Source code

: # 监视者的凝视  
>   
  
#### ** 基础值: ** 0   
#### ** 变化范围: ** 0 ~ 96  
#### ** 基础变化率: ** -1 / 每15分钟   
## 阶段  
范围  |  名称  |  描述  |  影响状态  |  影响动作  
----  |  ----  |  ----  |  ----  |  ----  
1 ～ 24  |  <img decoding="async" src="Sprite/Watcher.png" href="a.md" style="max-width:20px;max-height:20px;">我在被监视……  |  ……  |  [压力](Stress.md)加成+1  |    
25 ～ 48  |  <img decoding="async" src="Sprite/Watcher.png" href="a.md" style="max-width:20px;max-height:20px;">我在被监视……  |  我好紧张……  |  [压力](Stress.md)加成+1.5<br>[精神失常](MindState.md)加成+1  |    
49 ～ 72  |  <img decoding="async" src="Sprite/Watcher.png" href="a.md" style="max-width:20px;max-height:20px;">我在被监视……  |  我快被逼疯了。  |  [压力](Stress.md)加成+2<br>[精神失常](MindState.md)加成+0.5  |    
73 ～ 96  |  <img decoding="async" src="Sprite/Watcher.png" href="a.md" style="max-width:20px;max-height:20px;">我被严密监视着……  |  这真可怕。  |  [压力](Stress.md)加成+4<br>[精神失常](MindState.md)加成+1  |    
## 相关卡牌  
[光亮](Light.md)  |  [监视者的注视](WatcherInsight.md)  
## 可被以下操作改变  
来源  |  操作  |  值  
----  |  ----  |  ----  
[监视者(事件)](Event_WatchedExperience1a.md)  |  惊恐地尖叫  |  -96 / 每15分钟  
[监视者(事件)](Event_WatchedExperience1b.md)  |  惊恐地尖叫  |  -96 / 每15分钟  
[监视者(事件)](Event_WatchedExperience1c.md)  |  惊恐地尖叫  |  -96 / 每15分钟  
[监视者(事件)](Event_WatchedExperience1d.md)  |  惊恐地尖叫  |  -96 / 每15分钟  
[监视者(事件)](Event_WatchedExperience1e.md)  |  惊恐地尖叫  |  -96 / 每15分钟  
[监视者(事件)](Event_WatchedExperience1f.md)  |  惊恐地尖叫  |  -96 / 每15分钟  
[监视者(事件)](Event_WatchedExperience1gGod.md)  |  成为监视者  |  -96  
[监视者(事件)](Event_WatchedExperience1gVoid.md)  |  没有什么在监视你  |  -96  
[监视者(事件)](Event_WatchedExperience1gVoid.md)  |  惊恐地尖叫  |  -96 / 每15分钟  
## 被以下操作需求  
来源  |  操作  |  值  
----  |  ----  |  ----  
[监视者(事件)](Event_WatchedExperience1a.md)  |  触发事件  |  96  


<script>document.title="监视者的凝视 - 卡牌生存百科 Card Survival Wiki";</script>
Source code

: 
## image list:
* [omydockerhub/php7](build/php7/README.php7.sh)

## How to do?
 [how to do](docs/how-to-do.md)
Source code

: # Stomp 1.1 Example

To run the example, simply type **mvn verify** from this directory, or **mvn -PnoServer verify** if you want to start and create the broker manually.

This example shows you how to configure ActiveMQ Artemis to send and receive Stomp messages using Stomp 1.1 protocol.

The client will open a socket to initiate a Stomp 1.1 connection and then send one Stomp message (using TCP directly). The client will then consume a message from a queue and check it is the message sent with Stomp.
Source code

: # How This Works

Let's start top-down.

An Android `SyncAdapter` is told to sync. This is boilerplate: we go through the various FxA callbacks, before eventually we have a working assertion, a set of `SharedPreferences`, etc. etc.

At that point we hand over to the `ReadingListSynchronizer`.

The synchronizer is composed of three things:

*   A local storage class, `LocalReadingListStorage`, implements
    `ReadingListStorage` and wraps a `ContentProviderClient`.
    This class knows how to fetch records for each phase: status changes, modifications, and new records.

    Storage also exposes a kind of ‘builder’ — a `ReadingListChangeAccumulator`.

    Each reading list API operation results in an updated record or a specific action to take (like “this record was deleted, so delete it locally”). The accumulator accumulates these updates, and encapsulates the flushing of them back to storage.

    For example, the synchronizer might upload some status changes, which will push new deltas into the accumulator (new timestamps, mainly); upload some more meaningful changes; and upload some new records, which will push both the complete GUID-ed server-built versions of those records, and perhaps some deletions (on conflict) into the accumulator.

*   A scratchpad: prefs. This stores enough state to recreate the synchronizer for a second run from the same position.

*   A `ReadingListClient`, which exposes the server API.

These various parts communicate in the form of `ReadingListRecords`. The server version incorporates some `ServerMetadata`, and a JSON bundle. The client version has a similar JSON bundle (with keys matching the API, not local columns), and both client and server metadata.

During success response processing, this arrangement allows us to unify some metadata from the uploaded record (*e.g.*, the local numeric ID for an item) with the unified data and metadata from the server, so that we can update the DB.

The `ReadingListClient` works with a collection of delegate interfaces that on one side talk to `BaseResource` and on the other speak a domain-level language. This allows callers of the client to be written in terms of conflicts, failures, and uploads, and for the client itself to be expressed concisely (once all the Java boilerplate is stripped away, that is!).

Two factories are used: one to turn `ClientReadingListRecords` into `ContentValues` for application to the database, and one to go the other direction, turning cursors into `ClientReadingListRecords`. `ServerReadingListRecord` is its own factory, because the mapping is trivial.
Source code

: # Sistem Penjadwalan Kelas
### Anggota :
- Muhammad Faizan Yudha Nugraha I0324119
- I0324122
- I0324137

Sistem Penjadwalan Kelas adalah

...

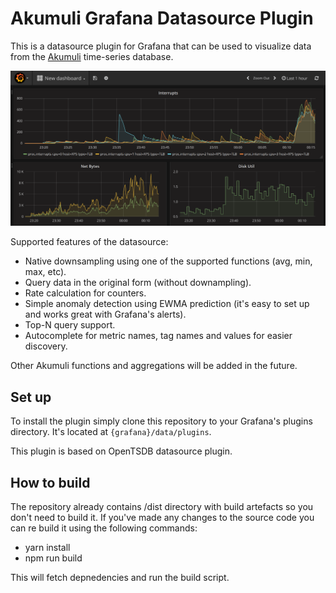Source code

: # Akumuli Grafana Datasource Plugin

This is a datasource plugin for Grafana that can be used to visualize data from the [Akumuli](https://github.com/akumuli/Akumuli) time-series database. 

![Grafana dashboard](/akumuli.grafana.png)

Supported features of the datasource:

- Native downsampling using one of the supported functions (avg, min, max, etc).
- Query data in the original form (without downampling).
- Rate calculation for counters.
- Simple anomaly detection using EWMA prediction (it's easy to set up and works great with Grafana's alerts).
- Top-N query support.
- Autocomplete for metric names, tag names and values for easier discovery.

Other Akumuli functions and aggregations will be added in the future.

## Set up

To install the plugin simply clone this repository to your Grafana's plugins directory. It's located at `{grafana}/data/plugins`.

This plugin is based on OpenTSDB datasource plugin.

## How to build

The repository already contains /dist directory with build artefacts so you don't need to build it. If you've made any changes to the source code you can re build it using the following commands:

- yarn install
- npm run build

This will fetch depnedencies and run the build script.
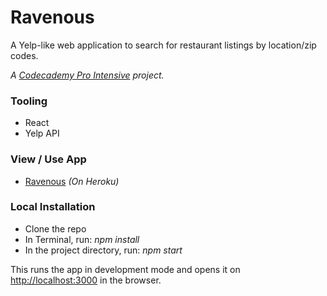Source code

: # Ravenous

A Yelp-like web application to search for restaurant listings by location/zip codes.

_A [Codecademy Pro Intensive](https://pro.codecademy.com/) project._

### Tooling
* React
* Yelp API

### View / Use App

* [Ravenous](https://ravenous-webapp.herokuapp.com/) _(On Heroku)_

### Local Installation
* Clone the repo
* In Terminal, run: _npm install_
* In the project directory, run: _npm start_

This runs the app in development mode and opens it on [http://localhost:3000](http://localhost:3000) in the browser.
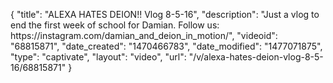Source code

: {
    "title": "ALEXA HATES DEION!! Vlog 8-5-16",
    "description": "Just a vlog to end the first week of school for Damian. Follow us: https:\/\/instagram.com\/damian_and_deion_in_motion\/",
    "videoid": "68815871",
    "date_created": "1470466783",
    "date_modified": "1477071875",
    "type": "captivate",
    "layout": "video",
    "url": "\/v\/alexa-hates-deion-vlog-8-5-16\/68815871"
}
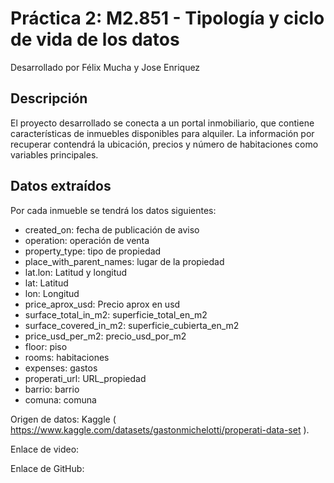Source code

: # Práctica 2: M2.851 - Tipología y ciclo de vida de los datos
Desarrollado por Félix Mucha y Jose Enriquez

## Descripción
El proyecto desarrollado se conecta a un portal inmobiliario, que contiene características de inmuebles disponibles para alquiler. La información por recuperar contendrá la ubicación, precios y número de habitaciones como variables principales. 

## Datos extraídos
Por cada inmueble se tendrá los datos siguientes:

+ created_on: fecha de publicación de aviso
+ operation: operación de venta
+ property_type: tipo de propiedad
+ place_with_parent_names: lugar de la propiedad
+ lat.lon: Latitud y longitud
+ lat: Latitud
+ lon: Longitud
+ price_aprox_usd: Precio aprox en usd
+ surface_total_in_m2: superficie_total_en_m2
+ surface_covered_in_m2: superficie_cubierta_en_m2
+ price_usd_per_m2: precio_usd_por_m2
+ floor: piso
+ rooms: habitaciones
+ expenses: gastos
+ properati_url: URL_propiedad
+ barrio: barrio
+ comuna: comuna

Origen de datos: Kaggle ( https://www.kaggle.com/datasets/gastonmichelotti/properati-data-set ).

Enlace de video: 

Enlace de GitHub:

[PROBLEM] Copy all lines from the material that hold "fetch".

[EXERCISE OUTPUT]
    This class knows how to fetch records for each phase: status changes, modifications, and new records.
This will fetch depnedencies and run the build script.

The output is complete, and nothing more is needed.